Monday, January 09, 2006

Grahamstown to Cape Town

Cape Town may be the most spectacular city on earth. To be fair, there are lots and lots of cities that I have not seen, but I also would surmise that I have seen more than your average bloke, and none surpasses Cape Town. Wedged in between a mountain range, the focal point of which is the iconic Table Mountain, and the sea, Cape Town is unsurpassable on a sunny, summer day like today.


And I may have never been happier to see a familiar city skyline as I was this morning. By the time we pulled into the central bus terminal, we were more than three hours late. The bus had left a handful of us stranded (waiting outside, mind you) in rainy, raw Grahamstown last night for more than two hours before finally pulling up. Then it chugged along apparently unaware that buses traditionally have timelines. As usual it was packed, as usual my seatmate had some mysterious smells going on (he was redolent of wet crackers and dirty socks), and as usual, climate control was a mystery -- in the darkest minutes of the night, when there was a chill in the air, the bus was freezing. Sitting in the upper deck, front seat (awesome views coming into Cape Town), I thought I was going to parbroil. It must have been 100 degrees or more, and of course there was no relief from air conditioning. Last night, after the two-hours-late mark had come and gone, I had to admit that these are the sorts of frustrations I do not miss when I am away from Africa.


Cape Town provides a useful contrast with Joburg in more ways than one. Yes, the Mother City is like a year-round work of art where Joburg just sort of shabs along. But there is more to it than that. Where Joburg's geography lends itself to sprawl, Cape Town's makes it compact. Joburg is huge, and it feels that way; Cape Town is a big city, but it feels small once you have been here for a while.

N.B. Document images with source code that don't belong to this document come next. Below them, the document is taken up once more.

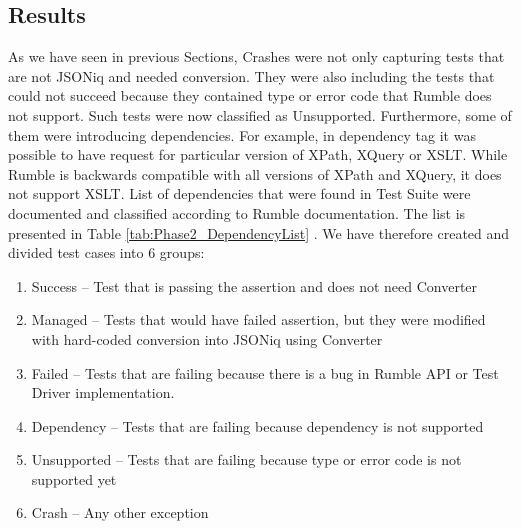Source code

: \subsection{Results}
\label{Phase2_Results}
As we have seen in previous Sections, Crashes were not only capturing tests that are not JSONiq and needed conversion. They were also including the tests that could not succeed because they contained type or error code that Rumble does not support. Such tests were now classified as Unsupported. Furthermore, some of them were introducing dependencies. For example, in dependency tag it was possible to have request for particular version of XPath, XQuery or XSLT. While Rumble is backwards compatible with all versions of XPath and XQuery, it does not support XSLT. List of dependencies that were found in Test Suite were documented and classified according to Rumble documentation. The list is presented in Table \ref{tab:Phase2_DependencyList} . We have therefore created and divided test cases into 6 groups:
\begin{enumerate}
	\item Success – Test that is passing the assertion and does not need Converter
	\item Managed – Tests that would have failed assertion, but they were modified with hard-coded conversion into JSONiq using Converter
	\item Failed – Tests that are failing because there is a bug in Rumble API or Test Driver implementation. 
	\item Dependency – Tests that are failing because dependency is not supported
	\item Unsupported – Tests that are failing because type or error code is not supported yet
	\item Crash – Any other exception
\end{enumerate}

Despite its beauty, though, Cape Town's surrounding slums are more immediate. There is almost no way to approach Cape Town and avoid one of the sprawling, desperate former townships. Joburg may not be conventionally pretty, but with just a few exceptions, it is quite difficult to pass through the worst of Joburg's comparable areas without making the effort to do so. It is worth noting, however, that the seeds of the ANC's housebuilding program really has borne fruit -- where once the surrounding areas were awash with corrugated tin, cardboard, and plywood shacks, there are now a lot of the "Mandela Houses," austere, solid little boxes that while modest mark an exponential upgrade over what preceded them.

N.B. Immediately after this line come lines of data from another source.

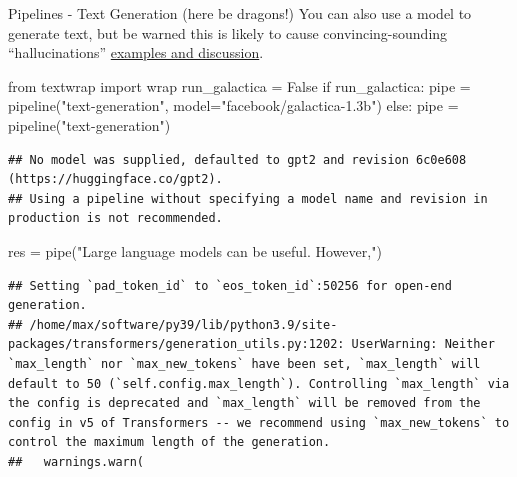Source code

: \documentclass[
  10pt,
  ignorenonframetext,
  aspectratio=169]{beamer}
\newenvironment{Shaded}{\begin{snugshade}}{\end{snugshade}}
\newcommand{\ControlFlowTok}[1]{\textcolor[rgb]{0.94,0.87,0.69}{#1}}
\newcommand{\ImportTok}[1]{\textcolor[rgb]{0.80,0.80,0.80}{#1}}
\newcommand{\NormalTok}[1]{\textcolor[rgb]{0.80,0.80,0.80}{#1}}
\newcommand{\OperatorTok}[1]{\textcolor[rgb]{0.94,0.94,0.82}{#1}}
\newcommand{\StringTok}[1]{\textcolor[rgb]{0.80,0.58,0.58}{#1}}
\newcommand{\VariableTok}[1]{\textcolor[rgb]{0.80,0.80,0.80}{#1}}
\begin{document}
\begin{frame}[fragile]{Pipelines - Text Generation (here be dragons!)}
\protect\hypertarget{pipelines---text-generation-here-be-dragons}{}
You can also use a model to generate text, but be warned this is likely
to cause convincing-sounding ``hallucinations''
\href{https://twitter.com/search?q=galactica\&src=typed_query}{examples
and discussion}.

\medskip
\scriptsize

\begin{Shaded}
\begin{Highlighting}[]
\ImportTok{from}\NormalTok{ textwrap }\ImportTok{import}\NormalTok{ wrap}
\NormalTok{run\_galactica }\OperatorTok{=} \VariableTok{False}
\ControlFlowTok{if}\NormalTok{ run\_galactica:}
\NormalTok{    pipe }\OperatorTok{=}\NormalTok{ pipeline(}\StringTok{"text{-}generation"}\NormalTok{, model}\OperatorTok{=}\StringTok{"facebook/galactica{-}1.3b"}\NormalTok{)}
\ControlFlowTok{else}\NormalTok{:}
\NormalTok{    pipe }\OperatorTok{=}\NormalTok{ pipeline(}\StringTok{"text{-}generation"}\NormalTok{)}
    
\end{Highlighting}
\end{Shaded}

\begin{verbatim}
## No model was supplied, defaulted to gpt2 and revision 6c0e608 (https://huggingface.co/gpt2).
## Using a pipeline without specifying a model name and revision in production is not recommended.
\end{verbatim}

\begin{Shaded}
\begin{Highlighting}[]
\NormalTok{res }\OperatorTok{=}\NormalTok{ pipe(}\StringTok{"Large language models can be useful. However,"}\NormalTok{)}
\end{Highlighting}
\end{Shaded}

\begin{verbatim}
## Setting `pad_token_id` to `eos_token_id`:50256 for open-end generation.
## /home/max/software/py39/lib/python3.9/site-packages/transformers/generation_utils.py:1202: UserWarning: Neither `max_length` nor `max_new_tokens` have been set, `max_length` will default to 50 (`self.config.max_length`). Controlling `max_length` via the config is deprecated and `max_length` will be removed from the config in v5 of Transformers -- we recommend using `max_new_tokens` to control the maximum length of the generation.
##   warnings.warn(
\end{verbatim}


\end{frame}
\end{document}
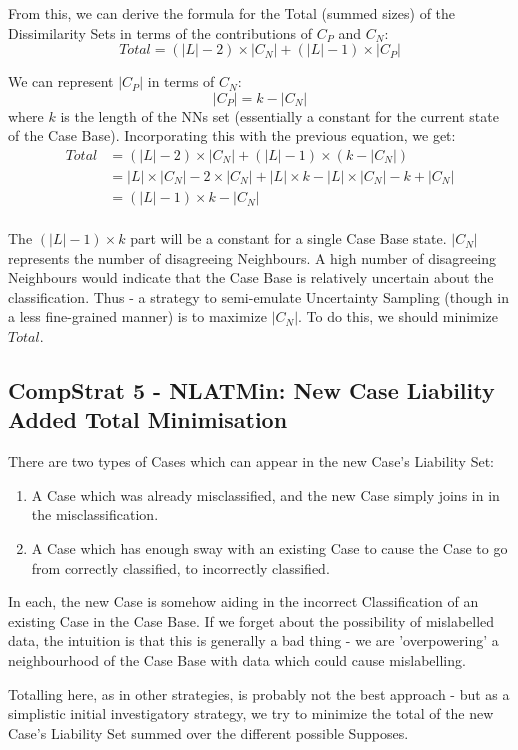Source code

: \documentclass[a4paper,11pt]{report}
\begin{document}
From this, we can derive the formula for the Total (summed sizes) of the Dissimilarity Sets in terms of the contributions of $C_{P}$ and $C_{N}$:
\[ Total= (|L| - 2)\times |C_{N}| +(|L| - 1)\times |C_{P}|  \] 

We can represent $|C_{P}|$ in terms of $C_{N}$:
\[ |C_{P}| = k -  |C_{N}| \]
where $k$ is the length of the NNs set (essentially a constant for the current state of the Case Base). Incorporating this with the previous equation, we get:
\begin{align*}
Total &= (|L| - 2)\times |C_{N}| +(|L| - 1)\times (k - |C_{N}|) \\
&= |L| \times |C_{N}| - 2\times|C_{N}| + |L|\times k - |L| \times |C_{N}| - k + |C_{N}| \\
&= (|L| - 1) \times k - |C_{N}| \\
\end{align*} 

The $ (|L| - 1) \times k $ part will be a constant for a single Case Base state. $|C_{N}|$ represents the number of disagreeing Neighbours. A high number of disagreeing Neighbours would indicate that the Case Base is relatively uncertain about the classification. Thus - a strategy to semi-emulate Uncertainty Sampling (though in a less fine-grained manner) is to maximize $|C_{N}|$. To do this, we should minimize $Total$.

\subsection{CompStrat 5 - NLATMin: New Case Liability Added Total Minimisation}
There are two types of Cases which can appear in the new Case's Liability Set:
\begin{enumerate}
	\item A Case which was already misclassified, and the new Case simply joins in in the misclassification.
	\item A Case which has enough sway with an existing Case to cause the Case to go from correctly classified, to incorrectly classified.
\end{enumerate}

In each, the new Case is somehow aiding in the incorrect Classification of an existing Case in the Case Base. If we forget about the possibility of mislabelled data, the intuition is that this is generally a bad thing - we are 'overpowering' a neighbourhood of the Case Base with data which could cause mislabelling.

Totalling here, as in other strategies, is probably not the best approach - but as a simplistic initial investigatory strategy, we try to minimize the total of the new Case's Liability Set summed over the different possible Supposes.
\end{document}
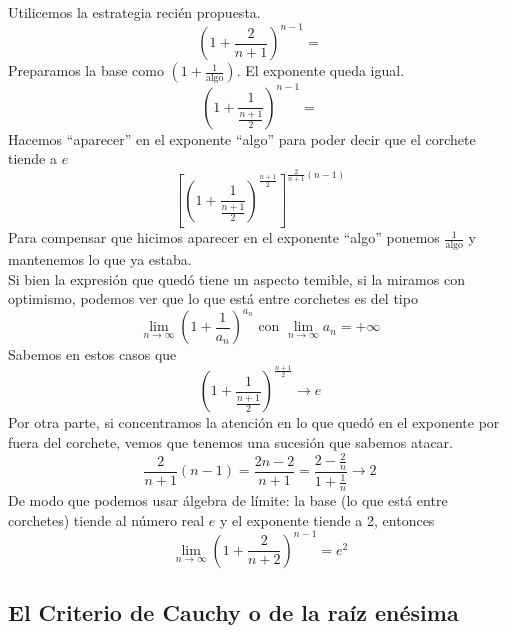 \documentclass[../Teoría.root.tex]{subfiles}
\begin{document}
Utilicemos la estrategia recién propuesta.
\[\left(1+\frac{2}{n+1}\right)^{n-1}=\]
Preparamos la base como \(\left(1+\frac{1}{\text{algo}}\right)\).
El exponente queda igual.
\[\left(1+\frac{1}{\frac{n+1}{2}}\right)^{n-1}=\]
Hacemos ``aparecer'' en el exponente ``algo'' para poder decir que el corchete tiende a \(e\)
\[\left[\left(1+\frac{1}{\frac{n+1}{2}}\right)^{\frac{n+1}{2}}\right]^{\frac{2}{n+1}(n-1)}\]
Para compensar que hicimos aparecer en el exponente ``algo'' ponemos \(\frac{1}{\text{algo}}\) y mantenemos lo que ya estaba.\\
Si bien la expresión que quedó tiene un aspecto temible, si la miramos con optimismo, podemos ver que lo que está entre corchetes es del tipo
\[\lim_{n\to\infty}\left(1+\frac{1}{a_n}\right)^{a_n}\text{ con }\lim_{n\to\infty}a_n=+\infty\]
Sabemos en estos casos que
\[\left(1+\frac{1}{\frac{n+1}{2}}\right)^{\frac{n+1}{2}}\rightarrow e\]
Por otra parte, si concentramos la atención en lo que quedó en el exponente por fuera del corchete, vemos que tenemos una sucesión que sabemos atacar.
\[\frac{2}{n+1}(n-1)=\frac{2n-2}{n+1}=\frac{2-\frac{2}{n}}{1+\frac{1}{n}}\rightarrow2\]
De modo que podemos usar álgebra de límite:
la base (lo que está entre corchetes) tiende al número real \(e\) y el exponente tiende a 2, entonces
\[\lim_{n\to\infty}\left(1+\frac{2}{n+2}\right)^{n-1}=e^2\]
\subsection{El Criterio de Cauchy o de la raíz enésima}
\end{document}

Afro-pessimists have a hard time reconciling anything good from the new South Africa, but the fact remains that after being absent from here for a few years, I have noticed innumerable little differnces that the naysayers gloss over in their hand wringing. The slums are still bad, dangerous, awful places and much more needs to be done on the house building and general service-delivery front. But things are much better than they were. Crime is still a serious problem. But things are much better than they were. The informal economic sector still has too many children begging in the streets. But things are much better than they were (I noticed this in particular in Grahamstown). Things are not what they can (and I think will) be, but in so many ways, things are much better than they were, And keep in mind that all of these improvements are happening among populations that the apartheid state kept intentionally invisible. Growth in the current South Africa outpaces that of most of the 1980s even though during those days statistics and analysis managed to ignore the vast majorities in the townships and especially the nominally independent and wretched "Bantustans."


I am staying with a good friend from Rhodes, Doug Sanyahumbi, a Zimbabwean who got his PhD in biochemistry (Science! A real PhD!). We have made it a point to cross paths (that is to say I cadge a place to stay for free) whenever I have come back and I also got to see him on one of my England trips, as he spent three years working up in Birmingham. He just took a job in Cape Town, and he is sharing a flat on one of the hills that, from the right angles, looks into the bay. I will be here for most of the remainder of my trip, save for the long return to Joburg. I am very much looking forward to finishing up my research -- at the University of Cape Town's African Studies Centre and the the University of the Western Cape's Mayibuye Center. More importantly, I am looking forward to a week of South Africa's Mother City, frolicking on the beaches and seeking respite in the shadows of Table Mountain.